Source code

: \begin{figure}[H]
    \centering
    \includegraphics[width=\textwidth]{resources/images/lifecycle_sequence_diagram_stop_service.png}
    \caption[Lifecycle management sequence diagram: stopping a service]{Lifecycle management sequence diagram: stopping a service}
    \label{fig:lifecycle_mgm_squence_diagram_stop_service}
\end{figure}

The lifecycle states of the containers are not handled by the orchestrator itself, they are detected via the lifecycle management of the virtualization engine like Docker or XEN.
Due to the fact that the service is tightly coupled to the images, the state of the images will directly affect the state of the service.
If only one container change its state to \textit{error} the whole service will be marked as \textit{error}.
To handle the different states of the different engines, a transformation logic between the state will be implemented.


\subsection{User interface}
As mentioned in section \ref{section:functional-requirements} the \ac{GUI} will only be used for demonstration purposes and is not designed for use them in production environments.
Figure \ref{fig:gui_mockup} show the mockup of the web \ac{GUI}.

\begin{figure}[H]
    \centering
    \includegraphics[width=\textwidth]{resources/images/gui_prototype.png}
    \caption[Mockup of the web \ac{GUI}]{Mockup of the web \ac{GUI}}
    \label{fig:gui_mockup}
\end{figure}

### TASK TO CARRY OUT
Exactly the lines from the one with "As mentioned in" through the end of the entries, both included, should be written out, and no others.

### SOLUTION TO THIS EXERCISE
As mentioned in section \ref{section:functional-requirements} the \ac{GUI} will only be used for demonstration purposes and is not designed for use them in production environments.
Figure \ref{fig:gui_mockup} show the mockup of the web \ac{GUI}.

\begin{figure}[H]
    \centering
    \includegraphics[width=\textwidth]{resources/images/gui_prototype.png}
    \caption[Mockup of the web \ac{GUI}]{Mockup of the web \ac{GUI}}
    \label{fig:gui_mockup}
\end{figure}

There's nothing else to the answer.